Task goal →
Below are records to be transcribed exactly; any pictures should be left out.

Start of Records shown

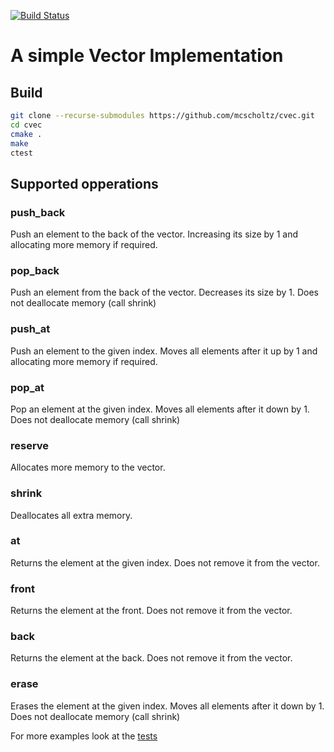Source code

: [![Build Status](https://travis-ci.org/mcscholtz/cvec.svg?branch=master)](https://travis-ci.org/mcscholtz/cvec)
# A simple Vector Implementation
## Build
```bash
git clone --recurse-submodules https://github.com/mcscholtz/cvec.git
cd cvec
cmake .
make
ctest
```

## Supported opperations
### push_back
Push an element to the back of the vector. Increasing its size by 1 and allocating more memory if required.
### pop_back
Push an element from the back of the vector. Decreases its size by 1. Does not deallocate memory (call shrink)
### push_at
Push an element to the given index. Moves all elements after it up by 1 and allocating more memory if required.
### pop_at
Pop an element at the given index. Moves all elements after it down by 1. Does not deallocate memory (call shrink)
### reserve
Allocates more memory to the vector.
### shrink
Deallocates all extra memory.
### at
Returns the element at the given index. Does not remove it from the vector.
### front
Returns the element at the front. Does not remove it from the vector.
### back
Returns the element at the back. Does not remove it from the vector.
### erase
Erases the element at the given index. Moves all elements after it down by 1. Does not deallocate memory (call shrink) 

For more examples look at the [tests](https://github.com/mcscholtz/cvec/blob/master/tests/)
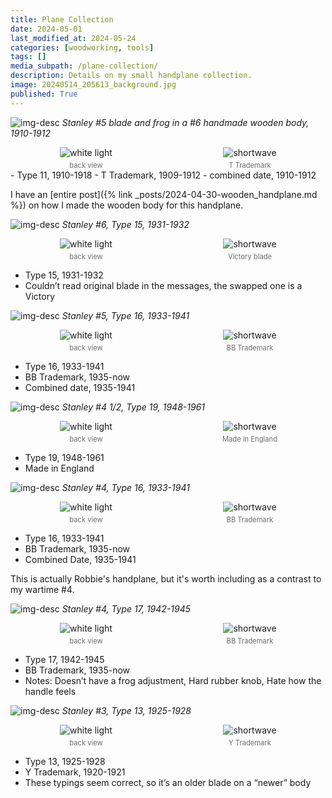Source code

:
 ```yaml
---
title: Plane Collection
date: 2024-05-01
last_modified_at: 2024-05-24
categories: [woodworking, tools]
tags: []
media_subpath: /plane-collection/
description: Details on my small handplane collection.
image: 20240514_205613_background.jpg
published: True
---
```


<style>
    .grid-2x2 {
        display: grid;
        grid-template-columns: 1fr 1fr;
        grid-template-rows: auto auto;
        column-gap: 20px; /* Keep horizontal gap */
        justify-items: center;
    }
    .grid-3x2 {
        display: grid;
        grid-template-columns: 1fr 1fr 1fr;
        grid-template-rows: auto auto;
        column-gap: 20px; /* Keep horizontal gap */
        justify-items: center;
    }
    .grid-container {
        justify-items: center;
    }
    .grid-container > div {
        display: flex;
        flex-direction: column;
        align-items: center;
        height: 100%; /* Ensure the div takes full height of the grid cell */
        justify-content: flex-end; /* Align items to the bottom */
    }
    .grid-container img {
        width: auto;
        max-width: 100%;
        height: auto;
        object-fit: cover;
        display: block;
        margin-bottom: 5px; /* Small margin to separate the image and caption */
    }
    .grid-container .caption em {
        display: block;
        text-align: center;
        font-style: normal;
        font-size: 80%;
        padding: 0;
        color: #6d6c6c;
    }
</style>

![img-desc](signal-2024-05-22-172558_003.jpeg)
_Stanley #5 blade and frog in a #6 handmade wooden body, 1910-1912_

<div class="grid-container grid-2x2">
    <div>
        <img src="signal-2024-05-22-172558_002.jpeg" alt="white light">
    </div>
    <div>
        <img src="signal-2024-05-20-193343_002.jpeg" alt="shortwave">
    </div>
    <div class="caption">
        <em>back view</em>
    </div>
    <div class="caption">
        <em>T Trademark</em>
    </div>
</div>
- Type 11, 1910-1918
- T Trademark, 1909-1912
- combined date, 1910-1912


I have an [entire post]({% link _posts/2024-04-30-wooden_handplane.md %}) on how I made the wooden body for this handplane.


![img-desc](signal-2024-05-24-143415_002.jpeg)
_Stanley #6, Type 15, 1931-1932_

<div class="grid-container grid-2x2">
    <div>
        <img src="signal-2024-05-24-143415_003.jpeg" alt="white light">
    </div>
    <div>
        <img src="signal-2024-05-24-143415_015.jpeg" alt="shortwave">
    </div>
    <div class="caption">
        <em>back view</em>
    </div>
    <div class="caption">
        <em>Victory blade</em>
    </div>
</div>

- Type 15, 1931-1932
- Couldn’t read original blade in the messages, the swapped one is a Victory

![img-desc](signal-2024-05-24-143415_005.jpeg)
_Stanley #5, Type 16, 1933-1941_

<div class="grid-container grid-2x2">
    <div>
        <img src="signal-2024-05-24-143415_004.jpeg" alt="white light">
    </div>
    <div>
        <img src="signal-2024-05-24-143415_016.jpeg" alt="shortwave">
    </div>
    <div class="caption">
        <em>back view</em>
    </div>
    <div class="caption">
        <em>BB Trademark</em>
    </div>
</div>

- Type 16, 1933-1941
- BB Trademark, 1935-now
- Combined date, 1935-1941


![img-desc](signal-2024-05-24-143415_006.jpeg)
_Stanley #4 1/2, Type 19, 1948-1961_

<div class="grid-container grid-2x2">
    <div>
        <img src="signal-2024-05-24-143415_007.jpeg" alt="white light">
    </div>
    <div>
        <img src="signal-2024-05-24-143415_017.jpeg" alt="shortwave">
    </div>
    <div class="caption">
        <em>back view</em>
    </div>
    <div class="caption">
        <em>Made in England</em>
    </div>
</div>

- Type 19, 1948-1961
- Made in England


![img-desc](signal-2024-05-24-143415_008.jpeg)
_Stanley #4, Type 16, 1933-1941_

<div class="grid-container grid-2x2">
    <div>
        <img src="signal-2024-05-24-143415_009.jpeg" alt="white light">
    </div>
    <div>
        <img src="signal-2024-05-24-143415_018.jpeg" alt="shortwave">
    </div>
    <div class="caption">
        <em>back view</em>
    </div>
    <div class="caption">
        <em>BB Trademark</em>
    </div>
</div>

- Type 16, 1933-1941
- BB Trademark, 1935-now
- Combined Date, 1935-1941


This is actually Robbie's handplane, but it's worth including as a contrast to my wartime #4.

![img-desc](signal-2024-05-24-143415_010.jpeg)
_Stanley #4, Type 17, 1942-1945_

<div class="grid-container grid-2x2">
    <div>
        <img src="signal-2024-05-24-143415_011.jpeg" alt="white light">
    </div>
    <div>
        <img src="signal-2024-05-24-143415_019.jpeg" alt="shortwave">
    </div>
    <div class="caption">
        <em>back view</em>
    </div>
    <div class="caption">
        <em>BB Trademark</em>
    </div>
</div>


- Type 17, 1942-1945
- BB Trademark, 1935-now
- Notes: Doesn’t have a frog adjustment, Hard rubber knob, Hate how the handle feels


![img-desc](signal-2024-05-24-143415_012.jpeg)
_Stanley #3, Type 13, 1925-1928_

<div class="grid-container grid-2x2">
    <div>
        <img src="signal-2024-05-24-143415_013.jpeg" alt="white light">
    </div>
    <div>
        <img src="signal-2024-05-24-143415_020.jpeg" alt="shortwave">
    </div>
    <div class="caption">
        <em>back view</em>
    </div>
    <div class="caption">
        <em>Y Trademark</em>
    </div>
</div>

- Type 13, 1925-1928
- Y Trademark, 1920-1921
- These typings seem correct, so it’s an older blade on a “newer” body

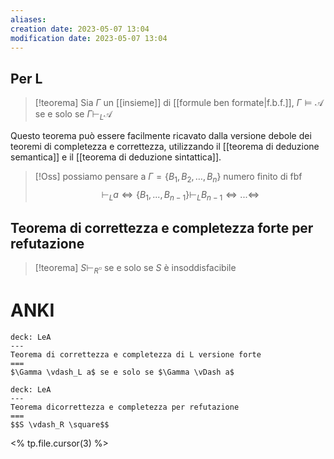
 ```yaml
---
aliases: 
creation date: 2023-05-07 13:04
modification date: 2023-05-07 13:04
---
```

## Per L

> [!teorema] 
> Sia $\Gamma$ un [[insieme]] di [[formule ben formate|f.b.f.]], $\Gamma \vDash \mathcal{A}$ se e solo se $\Gamma\vdash_{L} \mathcal{A}$

Questo teorema può essere facilmente ricavato dalla versione debole dei teoremi di completezza e correttezza, utilizzando il [[teorema di deduzione semantica]] e il [[teorema di deduzione sintattica]].

>[!Oss]
>possiamo pensare a $\Gamma = \{ B_{1},B_{2},\dots,B_{n} \}$ numero finito di fbf
>$$\vdash_L a \iff \{B_1,...,B_{n-1}\} \vdash_L B_{n-1} \iff ... \iff $$

## Teorema di correttezza e completezza forte per refutazione

>[!teorema]
>$S \vdash_{R} \square$ se e solo se $S$ è insoddisfacibile

# ANKI
```anki
deck: LeA
---
Teorema di correttezza e completezza di L versione forte
===
$\Gamma \vdash_L a$ se e solo se $\Gamma \vDash a$
```


```anki
deck: LeA
---
Teorema dicorrettezza e completezza per refutazione
===
$$S \vdash_R \square$$
```
<% tp.file.cursor(3) %>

End of Records shown

Answer →
Source code

: [![Build Status](https://travis-ci.org/mcscholtz/cvec.svg?branch=master)](https://travis-ci.org/mcscholtz/cvec)
# A simple Vector Implementation
## Build
```bash
git clone --recurse-submodules https://github.com/mcscholtz/cvec.git
cd cvec
cmake .
make
ctest
```

## Supported opperations
### push_back
Push an element to the back of the vector. Increasing its size by 1 and allocating more memory if required.
### pop_back
Push an element from the back of the vector. Decreases its size by 1. Does not deallocate memory (call shrink)
### push_at
Push an element to the given index. Moves all elements after it up by 1 and allocating more memory if required.
### pop_at
Pop an element at the given index. Moves all elements after it down by 1. Does not deallocate memory (call shrink)
### reserve
Allocates more memory to the vector.
### shrink
Deallocates all extra memory.
### at
Returns the element at the given index. Does not remove it from the vector.
### front
Returns the element at the front. Does not remove it from the vector.
### back
Returns the element at the back. Does not remove it from the vector.
### erase
Erases the element at the given index. Moves all elements after it down by 1. Does not deallocate memory (call shrink) 

For more examples look at the [tests](https://github.com/mcscholtz/cvec/blob/master/tests/)
Source code

:
 ```yaml
---
title: Plane Collection
date: 2024-05-01
last_modified_at: 2024-05-24
categories: [woodworking, tools]
tags: []
media_subpath: /plane-collection/
description: Details on my small handplane collection.
image: 20240514_205613_background.jpg
published: True
---
```


<style>
    .grid-2x2 {
        display: grid;
        grid-template-columns: 1fr 1fr;
        grid-template-rows: auto auto;
        column-gap: 20px; /* Keep horizontal gap */
        justify-items: center;
    }
    .grid-3x2 {
        display: grid;
        grid-template-columns: 1fr 1fr 1fr;
        grid-template-rows: auto auto;
        column-gap: 20px; /* Keep horizontal gap */
        justify-items: center;
    }
    .grid-container {
        justify-items: center;
    }
    .grid-container > div {
        display: flex;
        flex-direction: column;
        align-items: center;
        height: 100%; /* Ensure the div takes full height of the grid cell */
        justify-content: flex-end; /* Align items to the bottom */
    }
    .grid-container img {
        width: auto;
        max-width: 100%;
        height: auto;
        object-fit: cover;
        display: block;
        margin-bottom: 5px; /* Small margin to separate the image and caption */
    }
    .grid-container .caption em {
        display: block;
        text-align: center;
        font-style: normal;
        font-size: 80%;
        padding: 0;
        color: #6d6c6c;
    }
</style>

![img-desc](signal-2024-05-22-172558_003.jpeg)
_Stanley #5 blade and frog in a #6 handmade wooden body, 1910-1912_

<div class="grid-container grid-2x2">
    <div>
        <img src="signal-2024-05-22-172558_002.jpeg" alt="white light">
    </div>
    <div>
        <img src="signal-2024-05-20-193343_002.jpeg" alt="shortwave">
    </div>
    <div class="caption">
        <em>back view</em>
    </div>
    <div class="caption">
        <em>T Trademark</em>
    </div>
</div>
- Type 11, 1910-1918
- T Trademark, 1909-1912
- combined date, 1910-1912


I have an [entire post]({% link _posts/2024-04-30-wooden_handplane.md %}) on how I made the wooden body for this handplane.


![img-desc](signal-2024-05-24-143415_002.jpeg)
_Stanley #6, Type 15, 1931-1932_

<div class="grid-container grid-2x2">
    <div>
        <img src="signal-2024-05-24-143415_003.jpeg" alt="white light">
    </div>
    <div>
        <img src="signal-2024-05-24-143415_015.jpeg" alt="shortwave">
    </div>
    <div class="caption">
        <em>back view</em>
    </div>
    <div class="caption">
        <em>Victory blade</em>
    </div>
</div>

- Type 15, 1931-1932
- Couldn’t read original blade in the messages, the swapped one is a Victory

![img-desc](signal-2024-05-24-143415_005.jpeg)
_Stanley #5, Type 16, 1933-1941_

<div class="grid-container grid-2x2">
    <div>
        <img src="signal-2024-05-24-143415_004.jpeg" alt="white light">
    </div>
    <div>
        <img src="signal-2024-05-24-143415_016.jpeg" alt="shortwave">
    </div>
    <div class="caption">
        <em>back view</em>
    </div>
    <div class="caption">
        <em>BB Trademark</em>
    </div>
</div>

- Type 16, 1933-1941
- BB Trademark, 1935-now
- Combined date, 1935-1941


![img-desc](signal-2024-05-24-143415_006.jpeg)
_Stanley #4 1/2, Type 19, 1948-1961_

<div class="grid-container grid-2x2">
    <div>
        <img src="signal-2024-05-24-143415_007.jpeg" alt="white light">
    </div>
    <div>
        <img src="signal-2024-05-24-143415_017.jpeg" alt="shortwave">
    </div>
    <div class="caption">
        <em>back view</em>
    </div>
    <div class="caption">
        <em>Made in England</em>
    </div>
</div>

- Type 19, 1948-1961
- Made in England


![img-desc](signal-2024-05-24-143415_008.jpeg)
_Stanley #4, Type 16, 1933-1941_

<div class="grid-container grid-2x2">
    <div>
        <img src="signal-2024-05-24-143415_009.jpeg" alt="white light">
    </div>
    <div>
        <img src="signal-2024-05-24-143415_018.jpeg" alt="shortwave">
    </div>
    <div class="caption">
        <em>back view</em>
    </div>
    <div class="caption">
        <em>BB Trademark</em>
    </div>
</div>

- Type 16, 1933-1941
- BB Trademark, 1935-now
- Combined Date, 1935-1941


This is actually Robbie's handplane, but it's worth including as a contrast to my wartime #4.

![img-desc](signal-2024-05-24-143415_010.jpeg)
_Stanley #4, Type 17, 1942-1945_

<div class="grid-container grid-2x2">
    <div>
        <img src="signal-2024-05-24-143415_011.jpeg" alt="white light">
    </div>
    <div>
        <img src="signal-2024-05-24-143415_019.jpeg" alt="shortwave">
    </div>
    <div class="caption">
        <em>back view</em>
    </div>
    <div class="caption">
        <em>BB Trademark</em>
    </div>
</div>


- Type 17, 1942-1945
- BB Trademark, 1935-now
- Notes: Doesn’t have a frog adjustment, Hard rubber knob, Hate how the handle feels


![img-desc](signal-2024-05-24-143415_012.jpeg)
_Stanley #3, Type 13, 1925-1928_

<div class="grid-container grid-2x2">
    <div>
        <img src="signal-2024-05-24-143415_013.jpeg" alt="white light">
    </div>
    <div>
        <img src="signal-2024-05-24-143415_020.jpeg" alt="shortwave">
    </div>
    <div class="caption">
        <em>back view</em>
    </div>
    <div class="caption">
        <em>Y Trademark</em>
    </div>
</div>

- Type 13, 1925-1928
- Y Trademark, 1920-1921
- These typings seem correct, so it’s an older blade on a “newer” body

 ```yaml
---
aliases: 
creation date: 2023-05-07 13:04
modification date: 2023-05-07 13:04
---
```

## Per L

> [!teorema] 
> Sia $\Gamma$ un [[insieme]] di [[formule ben formate|f.b.f.]], $\Gamma \vDash \mathcal{A}$ se e solo se $\Gamma\vdash_{L} \mathcal{A}$

Questo teorema può essere facilmente ricavato dalla versione debole dei teoremi di completezza e correttezza, utilizzando il [[teorema di deduzione semantica]] e il [[teorema di deduzione sintattica]].

>[!Oss]
>possiamo pensare a $\Gamma = \{ B_{1},B_{2},\dots,B_{n} \}$ numero finito di fbf
>$$\vdash_L a \iff \{B_1,...,B_{n-1}\} \vdash_L B_{n-1} \iff ... \iff $$

## Teorema di correttezza e completezza forte per refutazione

>[!teorema]
>$S \vdash_{R} \square$ se e solo se $S$ è insoddisfacibile

# ANKI
```anki
deck: LeA
---
Teorema di correttezza e completezza di L versione forte
===
$\Gamma \vdash_L a$ se e solo se $\Gamma \vDash a$
```


```anki
deck: LeA
---
Teorema dicorrettezza e completezza per refutazione
===
$$S \vdash_R \square$$
```
<% tp.file.cursor(3) %>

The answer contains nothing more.